**Recorded data**
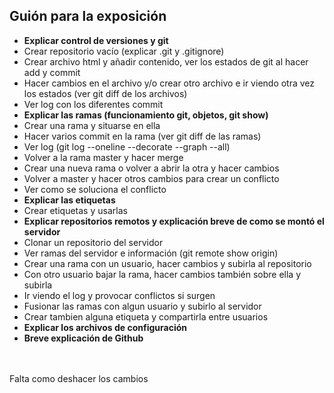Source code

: <h2>Guión para la exposición </h2>

- <b>Explicar control de versiones y git</b>
- Crear repositorio vacío (explicar .git y .gitignore)
- Crear archivo html y añadir contenido, ver los estados de git al hacer add y commit 
- Hacer cambios en el archivo y/o crear otro archivo e ir viendo otra vez los estados (ver git diff de los archivos)
- Ver log con los diferentes commit
- <b>Explicar las ramas (funcionamiento git, objetos, git show)</b>
- Crear una rama y situarse en ella
- Hacer varios commit en la rama (ver git diff de las ramas)
- Ver log (git log --oneline --decorate --graph --all)
- Volver a la rama master y hacer merge
- Crear una nueva rama o volver a abrir la otra y hacer cambios
- Volver a master y hacer otros cambios para crear un conflicto
- Ver como se soluciona el conflicto
- <b>Explicar las etiquetas</b>
- Crear etiquetas y usarlas
- <b> Explicar repositorios remotos y explicación breve de como se montó el servidor </b>
- Clonar un repositorio del servidor
- Ver ramas del servidor e información (git remote show origin)
- Crear una rama con un usuario, hacer cambios y subirla al repositorio
- Con otro usuario bajar la rama, hacer cambios también sobre ella y subirla
- Ir viendo el log y provocar conflictos si surgen
- Fusionar las ramas con algun usuario y subirlo al servidor
- Crear tambien alguna etiqueta y compartirla entre usuarios
- <b> Explicar los archivos de configuración </b>
- <b> Breve explicación de Github </b>

<br><br>
Falta como deshacer los cambios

**Required work**
Starting from the records above, copy each line where the string "ramas" is found.

**Answer box**
- <b>Explicar las ramas (funcionamiento git, objetos, git show)</b>
- Hacer varios commit en la rama (ver git diff de las ramas)
- Ver ramas del servidor e información (git remote show origin)
- Fusionar las ramas con algun usuario y subirlo al servidor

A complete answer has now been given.